Thielemans's lucrative jingle career as a whistler was curtailed by tinnitus and a stroke in 1981 resulted in a weak left side, so he gravitated more toward the harmonica in his later years. Frequent appearances sitting in with the band on NBC's Late Night with David Letterman during the mid-Eighties earned him a new generation of fans, and he continues to record regularly, frequently topping the yearly Downbeat magazine poll in the category of "miscellaneous musical instruments." Dividing his time between a home in New York City and one in Brussels, where he counts a harmonica in each of four bathrooms and at his bedside, he claims he doesn't actively solicit engagements but still tours frequently, having played in France, Norway, Azerbaijan, Russia, South Africa, and Uruguay this year alone.

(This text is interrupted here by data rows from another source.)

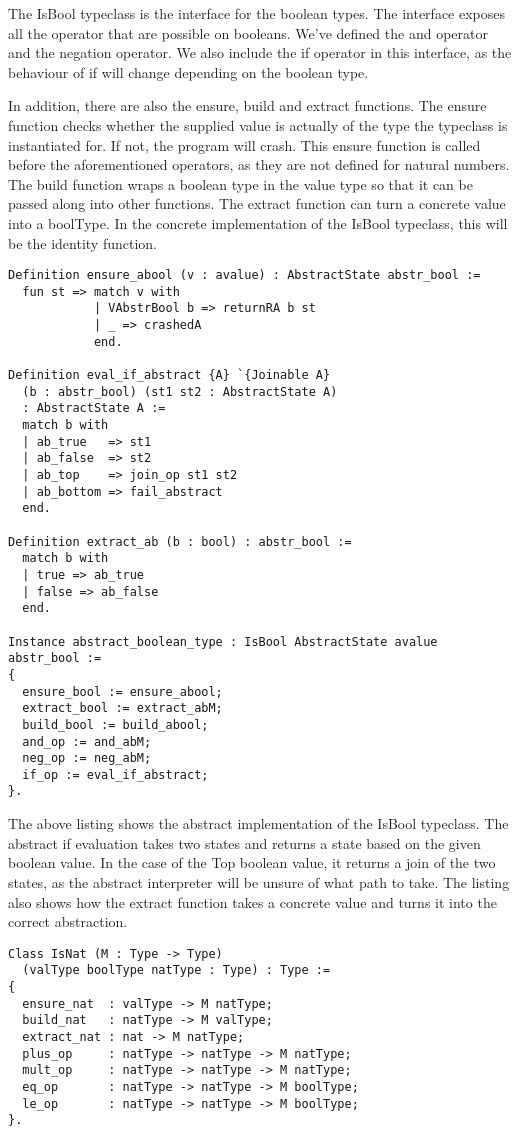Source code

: The IsBool typeclass is the interface for the boolean types. The interface
exposes all the operator that are possible on booleans. We've defined the and
operator and the negation operator. We also include the if operator in this
interface, as the behaviour of if will change depending on the boolean type. 

In addition, there are also the ensure, build and extract functions. The ensure
function checks whether the supplied value is actually of the type the
typeclass is instantiated for. If not, the program will crash. This ensure
function is called before the aforementioned operators, as they are not defined
for natural numbers. The build function wraps a boolean type in the value type
so that it can be passed along into other functions. The extract function can
turn a concrete value into a boolType. In the concrete implementation
of the IsBool typeclass, this will be the identity function.

\begin{verbatim}
Definition ensure_abool (v : avalue) : AbstractState abstr_bool :=
  fun st => match v with
            | VAbstrBool b => returnRA b st
            | _ => crashedA
            end.

Definition eval_if_abstract {A} `{Joinable A} 
  (b : abstr_bool) (st1 st2 : AbstractState A) 
  : AbstractState A :=
  match b with
  | ab_true   => st1
  | ab_false  => st2
  | ab_top    => join_op st1 st2
  | ab_bottom => fail_abstract
  end.

Definition extract_ab (b : bool) : abstr_bool := 
  match b with
  | true => ab_true
  | false => ab_false
  end.

Instance abstract_boolean_type : IsBool AbstractState avalue abstr_bool :=
{
  ensure_bool := ensure_abool;
  extract_bool := extract_abM;
  build_bool := build_abool;
  and_op := and_abM;
  neg_op := neg_abM;
  if_op := eval_if_abstract;
}.
\end{verbatim}

The above listing shows the abstract implementation of the IsBool typeclass.
The abstract if evaluation takes two states and returns a state based on the
given boolean value. In the case of the Top boolean value, it returns a join of
the two states, as the abstract interpreter will be unsure of what path to
take. The listing also shows how the extract function takes a concrete value
and turns it into the correct abstraction.

\begin{verbatim}
Class IsNat (M : Type -> Type)
  (valType boolType natType : Type) : Type :=
{
  ensure_nat  : valType -> M natType;
  build_nat   : natType -> M valType;
  extract_nat : nat -> M natType;
  plus_op     : natType -> natType -> M natType;
  mult_op     : natType -> natType -> M natType;
  eq_op       : natType -> natType -> M boolType;
  le_op       : natType -> natType -> M boolType;
}.
\end{verbatim}

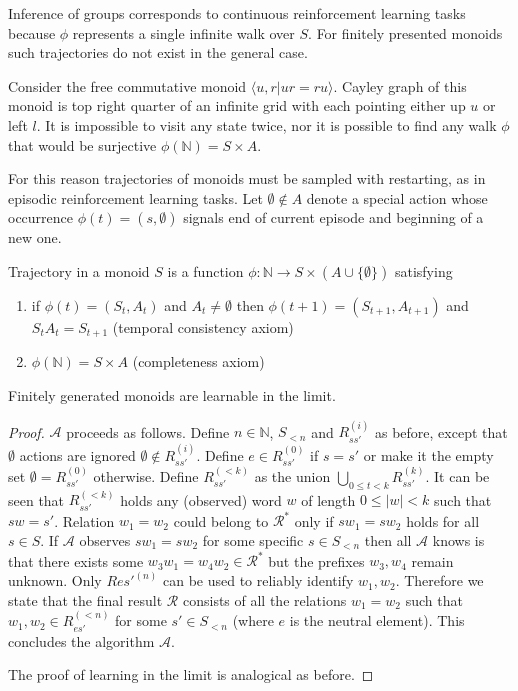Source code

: \documentclass[oneside,english,logo]{amuthesis}
\begin{document}
Inference of groups corresponds to continuous reinforcement learning tasks because $\phi$ represents a single infinite walk over $S$.
For finitely presented monoids such trajectories do not exist in the general case. 
\begin{example}
Consider the free commutative monoid $\langle u,r | ur=ru \rangle$. Cayley graph of this monoid is top right quarter of an infinite grid with each pointing either up $u$ or left $l$. It is impossible to visit any state twice, nor it is possible to find any walk $\phi$ that would be surjective $\phi(\mathbb{N})=S\times A$.
\end{example}
 For this reason trajectories of monoids must be sampled with restarting, as in episodic reinforcement learning tasks. Let $\emptyset\notin A$ denote a special action whose occurrence $\phi(t)=(s,\emptyset)$ signals end of current episode and beginning of a new one. 
\begin{definition}
Trajectory in a monoid $S$ is a function $\phi : \mathbb{N} \rightarrow S \times (A\cup\{\emptyset\})$ satisfying
\begin{enumerate}
		\item if $\phi(t)=(S_t,A_t)$ and $A_t\ne \emptyset$ then $\phi(t+1)=(S_{t+1},A_{t+1})$ and $S_tA_t = S_{t+1}$   (temporal consistency axiom)
		\item $\phi(\mathbb{N}) = S \times A$ (completeness axiom)
\end{enumerate}
\end{definition}
\begin{theorem}
Finitely generated monoids are learnable in the limit. \label{subsection:inductive_inference_of_monoids} \label{theorem:finitely_presented_monoids_are_learnable}
\end{theorem}
\begin{proof}
$\mathcal{A}$ proceeds as follows. Define $n \in \mathbb{N}$, $S_{<n}$ and $R_{ss'}^{(i)}$ as before, except that $\emptyset$ actions are ignored $\emptyset \notin R_{ss'}^{(i)}$. Define $e \in R_{ss'}^{(0)}$ if $s=s'$ or make it the empty set $\emptyset=R_{ss'}^{(0)}$ otherwise. Define $R_{ss'}^{(<k)}$ as the union $\bigcup_{0 \le t< k} R_{ss'}^{(k)}$. It can be seen that $R_{ss'}^{(< k)}$ holds any (observed) word $w$ of length $0\le|w|< k$ such that $sw=s'$. Relation $w_1=w_2$ could belong to $\mathcal{R}^*$ only if $sw_1=sw_2$ holds for all $s\in S$. If $\mathcal{A}$ observes $sw_1=sw_2$ for some specific $s\in S_{<n}$ then all $\mathcal{A}$ knows is that there exists some $w_3w_1=w_4w_2 \in \mathcal{R}^*$ but the prefixes $w_3,w_4$ remain unknown. Only $R{es'}^{(n)}$ can be used to reliably identify $w_1,w_2$. Therefore we state that the final result $\mathcal{R}$ consists of all the relations $w_1=w_2$ such that $w_1,w_2 \in R_{es'}^{(<n)}$ for some $s'\in S_{<n}$ (where $e$ is the neutral element). This concludes the algorithm $\mathcal{A}$. 

The proof of learning in the limit is analogical as before.
\end{proof}
\end{document}
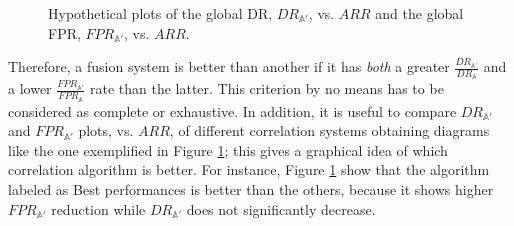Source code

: \begin{figure}[p]
  \centering
  
  

  \caption{Hypothetical plots of  the global
    DR, $DR_{\mathbb{A}'}$, vs. $ARR$ and 
    the global FPR, $FPR_{\mathbb{A}'}$, vs. $ARR$.}
  \label{fig:dummy}
\end{figure}

Therefore, a fusion system is better than another if it has
\emph{both} a greater $\frac{DR_{\mathbb{A}'}}{DR_{\mathbb{A}}}$ and a
lower $\frac{FPR_{\mathbb{A}'}}{FPR_{\mathbb{A}}}$ rate than the
latter. This criterion by no means has to be considered as complete or
exhaustive. In addition, it is useful to compare $DR_{\mathbb{A}'}$
and $FPR_{\mathbb{A}'}$ plots, vs. $ARR$, of different correlation
systems obtaining diagrams like the one exemplified in Figure
\ref{fig:dummy}; this gives a graphical idea of which correlation
algorithm is better. For instance, Figure \ref{fig:dummy} show that
the algorithm labeled as \textsf{Best performances} is better than the
others, because it shows higher $FPR_{\mathbb{A}'}$ reduction while
$DR_{\mathbb{A}'}$ does not significantly decrease.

Although the King of Belgium recently bestowed the title of baron on Thielemans, who is now probably the most famous Belgian next to action-movie star Jean-Claude Van Damme, he doesn't take the designation too seriously: "If we were in England, I'd be known as Sir Toots! But you don't play better because of that." Keeping up with the times helps, though, and he's up on what's going on in music currently, especially hip-hop: "I'd like to make a funky record," he laughs. "Something of today that kind of suits my personality." And Thielemans would be the first to gladly confess his disposition is sick -- in a very good way, of course: "Whatever happens in the evolution of popular music is still profoundly African-American. If I have to say thanks for something, it's that African-American virus because I don't know many white guys as black as I am!"